B. Section 751(b). To the extent that any amount paid to the redeemed partner and treated as a distribution (rather than a distributive share or guaranteed payment) by Section 736 is in exchange for the redeemed partner’s interest in “unrealized receivables” (including, among other things, depreciation recapture inherent in any depreciable property) or “substantially appreciated” (value in excess of 120% of adjusted basis) “inventory” (which includes, in addition to traditional inventory, property income from the sale of which would be ordinary) of the partnership, the redeemed partner is deemed to (i) receive the share of the unrealized receivables or inventory for which he or she is being paid cash in a non-liquidating distribution from the partnership (taking a basis in the distributed unrealized receivables or inventory equal to the lesser of the partnership’s basis in those assets or his or her basis in his or her interest in the partnership) and then (ii) sell the distributed unrealized receivables or inventory back to the partnership for the cash he or she is being paid for his or her interest in them. The deemed sale generates ordinary income for the redeemed partner to the extent of any excess of the cash payment he or she is deemed to receive for the unrealized receivables or inventory over the basis he or she took in those assets.

C. Section 731. Any amount that is paid to the redeemed partner, treated as a distribution (rather than a distributive share or guaranteed payment) by Section 736 and not treated under Section 751(b) as having been paid to the redeemed partner for the redeemed partner’s share of the partnership’s unrealized receivables or inventory produces gain (or loss) for the redeemed partner (capital if the redeemed partner held his or her interest in the partnership as a capital asset, and long-term if the redeemed partner held the interest for more than a year) to the extent such amount exceeds (or is less than) the redeemed partner’s basis in his or her interest in the partnership as of the time immediately before the distribution (minus the basis the redeemed partner took in any unrealized receivables or inventory deemed to have been distributed to him or her under Section 751(b)).

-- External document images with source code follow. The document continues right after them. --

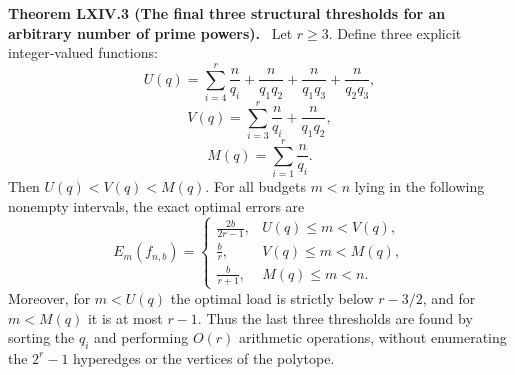 \documentclass[11pt,a4paper,oneside]{book}
\newcommand{\statement}[3]{\par\medskip\noindent\textbf{#1 #2 (#3).}\ }
\begin{document}
\statement{Theorem}{LXIV.3}{The final three structural thresholds for an arbitrary number of prime powers}
Let $r\ge3$. Define three explicit integer-valued functions:
\begin{equation}
U(q)=\sum_{i=4}^r\frac n{q_i}+\frac n{q_1q_2}+\frac n{q_1q_3}+\frac n{q_2q_3},\tag{415}
\end{equation}
\begin{equation}
V(q)=\sum_{i=3}^r\frac n{q_i}+\frac n{q_1q_2},\tag{416}
\end{equation}
\begin{equation}
M(q)=\sum_{i=1}^r\frac n{q_i}.\tag{417}
\end{equation}
Then $U(q)<V(q)<M(q)$. For all budgets $m<n$ lying in the following nonempty intervals, the exact optimal errors are
\begin{equation}
E_m(f_{n,b})=\begin{cases}
\displaystyle\frac{2b}{2r-1},&U(q)\le m<V(q),\\[5pt]
\displaystyle\frac b r,&V(q)\le m<M(q),\\[5pt]
\displaystyle\frac b{r+1},&M(q)\le m<n.
\end{cases}\tag{418}
\end{equation}
Moreover, for $m<U(q)$ the optimal load is strictly below $r-3/2$, and for $m<M(q)$ it is at most $r-1$. Thus the last three thresholds are found by sorting the $q_i$ and performing $O(r)$ arithmetic operations, without enumerating the $2^r-1$ hyperedges or the vertices of the polytope.
\end{document}
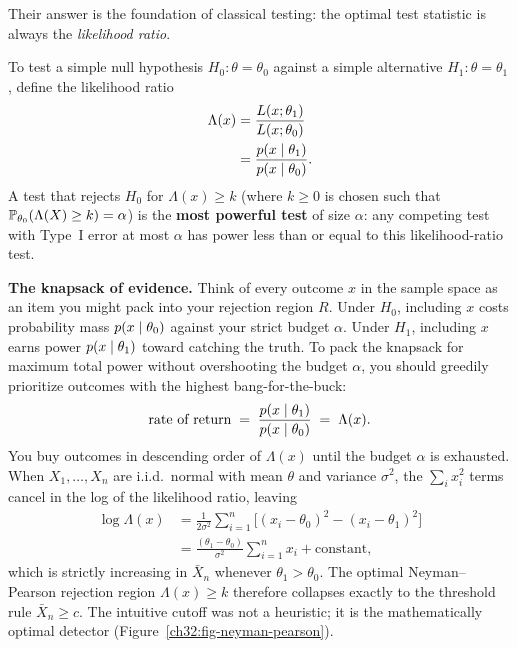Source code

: Their answer is the foundation of classical testing: the optimal test statistic is always the \emph{likelihood ratio}.

\begin{theorem}
\label{ch32:thm-neyman-pearson}
To test a simple null hypothesis $H_0\!: \theta = \theta_0$ against a simple alternative $H_1\!: \theta = \theta_1$, define the likelihood ratio
\begin{align*}
  \Lambda(x) &= \frac{L(x; \theta_1)}{L(x; \theta_0)} \\
             &= \frac{p(x \given \theta_1)}{p(x \given \theta_0)}.
\end{align*}
A test that rejects $H_0$ for $\Lambda(x) \ge k$ (where $k \ge 0$ is chosen such that $\P_{\theta_0}(\Lambda(X) \ge k) = \alpha$) is the \textbf{most powerful test} of size $\alpha$: any competing test with Type~I error at most $\alpha$ has power less than or equal to this likelihood-ratio test.
\end{theorem}

\begin{intuitionbox}
\textbf{The knapsack of evidence.}
Think of every outcome $x$ in the sample space as an item you might pack into your rejection region $R$.
Under $H_0$, including $x$ costs probability mass $p(x\given \theta_0)$ against your strict budget $\alpha$.
Under $H_1$, including $x$ earns power $p(x\given \theta_1)$ toward catching the truth.
To pack the knapsack for maximum total power without overshooting the budget $\alpha$, you should greedily prioritize outcomes with the highest bang-for-the-buck:
\[
  \text{rate of return} \;=\; \frac{p(x \given \theta_1)}{p(x \given \theta_0)} \;=\; \Lambda(x).
\]
You buy outcomes in descending order of $\Lambda(x)$ until the budget $\alpha$ is exhausted.
When $X_1, \dots, X_n$ are i.i.d.\ normal with mean $\theta$ and variance $\sigma^2$, the $\sum_i x_i^2$ terms cancel in the log of the likelihood ratio, leaving
\begin{align*}
  \log\Lambda(x) &= \frac{1}{2\sigma^2}\sum_{i=1}^n \big[(x_i - \theta_0)^2 - (x_i - \theta_1)^2\big] \\
                 &= \frac{(\theta_1 - \theta_0)}{\sigma^2}\sum_{i=1}^n x_i + \text{constant},
\end{align*}
which is strictly increasing in $\bar X_n$ whenever $\theta_1 > \theta_0$. The optimal Neyman--Pearson rejection region $\Lambda(x) \ge k$ therefore collapses exactly to the threshold rule $\bar X_n \ge c$. The intuitive cutoff was not a heuristic; it is the mathematically optimal detector (Figure~\ref{ch32:fig-neyman-pearson}).
\end{intuitionbox}


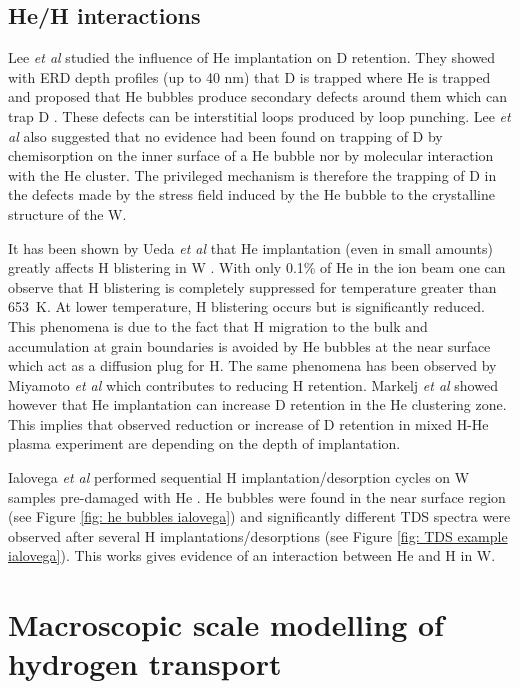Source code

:\subsection{He/H interactions}
Lee \textit{et al} studied the influence of He implantation on D retention.
They showed with ERD depth profiles (up to 40 nm) that D is trapped where He is trapped and proposed that He bubbles produce secondary defects around them which can trap D .
These defects can be interstitial loops produced by loop punching.
Lee \textit{et al} also suggested that no evidence had been found on trapping of D by chemisorption on the inner surface of a He bubble nor by molecular interaction with the He cluster.
The privileged mechanism is therefore the trapping of D in the defects made by the stress field induced by the He bubble to the crystalline structure of the W.

It has been shown by Ueda \textit{et al} that He implantation (even in small amounts) greatly affects H blistering in W .
With only 0.1\% of He in the ion beam one can observe that H blistering is completely suppressed for temperature greater than \SI{653}{K}.
At lower temperature, H blistering occurs but is significantly reduced.
This phenomena is due to the fact that H migration to the bulk and accumulation at grain boundaries is avoided by He bubbles at the near surface which act as a diffusion plug for H.
The same phenomena has been observed by Miyamoto \textit{et al}  which contributes to reducing H retention.
Markelj \textit{et al}  showed however that He implantation can increase D retention in the He clustering zone.
This implies that observed reduction or increase of D retention in mixed H-He plasma experiment are depending on the depth of implantation.

Ialovega \textit{et al} performed sequential H implantation/desorption cycles on W samples pre-damaged with He .
He bubbles were found in the near surface region (see Figure \ref{fig: he bubbles ialovega}) and significantly different TDS spectra were observed after several H implantations/desorptions (see Figure \ref{fig: TDS example ialovega}).
This works gives evidence of an interaction between He and H in W.

\section{Macroscopic scale modelling of hydrogen transport}

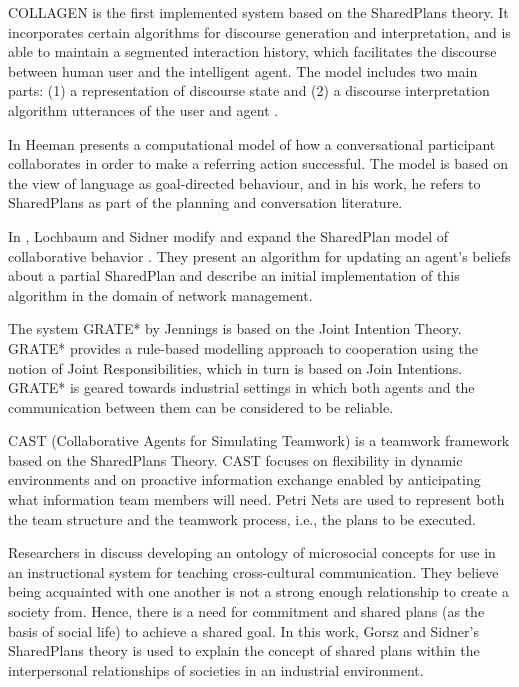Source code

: \documentclass[11pt]{article}
\begin{document}
COLLAGEN \cite{rich:collaboration-manager,rich:discourse} is the first
implemented system based on the SharedPlans theory. It incorporates certain
algorithms for discourse generation and interpretation, and is able to maintain
a segmented interaction history, which facilitates the discourse between human
user and the intelligent agent. The model includes two main parts: (1) a
representation of discourse state and (2) a discourse interpretation algorithm
utterances of the user and agent \cite{rickel:discourse-theory-dialogue}.

In \cite{heeman:model-collaboration-referring} Heeman presents a computational
model of how a conversational participant collaborates in order to make a
referring action successful. The model is based on the view of language as
goal-directed behaviour, and in his work, he refers to SharedPlans as part of
the planning and conversation literature.

In \cite{lochbaum:plan-models}, Lochbaum and Sidner modify and expand the
SharedPlan model of collaborative behavior \cite{grosz:plans-discourse}. They
present an algorithm for updating an agent’s beliefs about a partial SharedPlan
and describe an initial implementation of this algorithm in the domain of
network management.

The system GRATE* by Jennings \cite{jennings:joint-intention-hybrid} is based on
the Joint Intention Theory. GRATE* provides a rule-based modelling approach to
cooperation using the notion of Joint Responsibilities, which in turn is based
on Join Intentions. GRATE* is geared towards industrial settings in which both
agents and the communication between them can be considered to be reliable.

CAST (Collaborative Agents for Simulating Teamwork) \cite{yen:cast}
\cite{yin:knowledge-based-sharedplans} is a teamwork framework based on the
SharedPlans Theory. CAST focuses on flexibility in dynamic environments and on
proactive information exchange enabled by anticipating what information team
members will need. Petri Nets are used to represent both the team structure and
the teamwork process, i.e., the plans to be executed.

Researchers in \cite{hobbs:microsociology-relationship} discuss developing an
ontology of microsocial concepts for use in an instructional system for teaching
cross-cultural communication. They believe being acquainted with one another is
not a strong enough relationship to create a society from. Hence, there is a
need for commitment and shared plans (as the basis of social life) to achieve a
shared goal. In this work, Gorsz and Sidner's SharedPlans theory
\cite{grosz:plans-discourse} is used to explain the concept of shared plans
within the interpersonal relationships of societies in an industrial
environment.
\end{document}
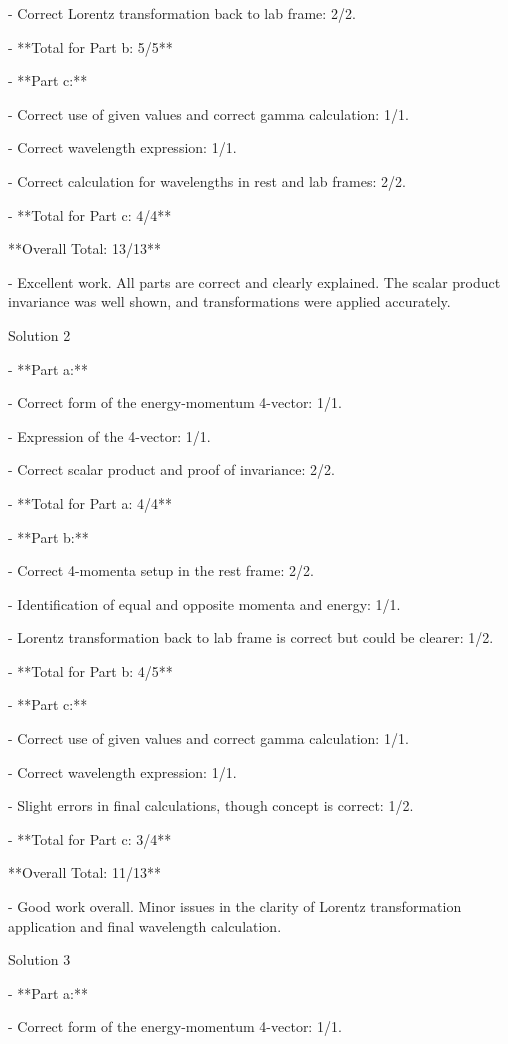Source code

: \documentclass[a4paper,11pt]{article}
\begin{document}
  - Correct Lorentz transformation back to lab frame: 2/2.
  
  - **Total for Part b: 5/5**

- **Part c:**

  - Correct use of given values and correct gamma calculation: 1/1.
  
  - Correct wavelength expression: 1/1.
  
  - Correct calculation for wavelengths in rest and lab frames: 2/2.
  
  - **Total for Part c: 4/4**

**Overall Total: 13/13**

- Excellent work. All parts are correct and clearly explained. The scalar product invariance was well shown, and transformations were applied accurately.

Solution 2

- **Part a:**

  - Correct form of the energy-momentum 4-vector: 1/1.
  
  - Expression of the 4-vector: 1/1.
  
  - Correct scalar product and proof of invariance: 2/2.
  
  - **Total for Part a: 4/4**

- **Part b:**

  - Correct 4-momenta setup in the rest frame: 2/2.
  
  - Identification of equal and opposite momenta and energy: 1/1.
  
  - Lorentz transformation back to lab frame is correct but could be clearer: 1/2.
  
  - **Total for Part b: 4/5**

- **Part c:**

  - Correct use of given values and correct gamma calculation: 1/1.
  
  - Correct wavelength expression: 1/1.
  
  - Slight errors in final calculations, though concept is correct: 1/2.
  
  - **Total for Part c: 3/4**

**Overall Total: 11/13**

- Good work overall. Minor issues in the clarity of Lorentz transformation application and final wavelength calculation.

Solution 3

- **Part a:**

  - Correct form of the energy-momentum 4-vector: 1/1.
  
\end{document}
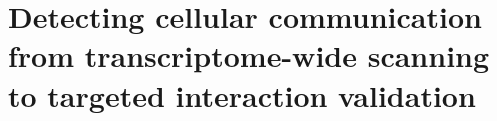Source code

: 
\section{Detecting cellular communication from transcriptome-wide scanning to targeted interaction validation}
\label{Sec:2.2_CCC_ST}	%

2. Partnership. Amounts treated as guaranteed payments to the redeemed partner under Section 736(a) are generally deductible expenses for the partnership. Amounts treated as distributive shares of partnership income to the redeemed partner under Section 736(a) generally have the effect to the remaining partners of deductible expenses because they would otherwise have to report the distributive share amounts. The partnership increases (or decreases) its basis in any unrealized receivables or inventory it is deemed to distribute to, and repurchase from, the redeemed partner to the amount of the deemed repurchase price. In addition, if the partnership has an election under Code Section 754 in effect, the partnership increases (or reduces) its asset basis by the amount of any gain (or loss) recognized by the redeemed partner under Section 731.6

3. Remaining partners. Because the profits and losses (and the component items of income, gain, loss and deduction) of a partnership are reported by its partners, the remaining partners get the benefit of their shares of the amounts paid to the redeemed partner that are deductible as guaranteed payments or treated as distributive shares of the partnership’s income. Any amounts by which the partnership can increase its bases in any of its assets will also inure, ultimately, to the benefit of the remaining partners. The remaining partners can have deemed distributions themselves, though, if their shares of any partnership debt are reduced or if they had the primary obligation to purchase the interest of the redeemed partner.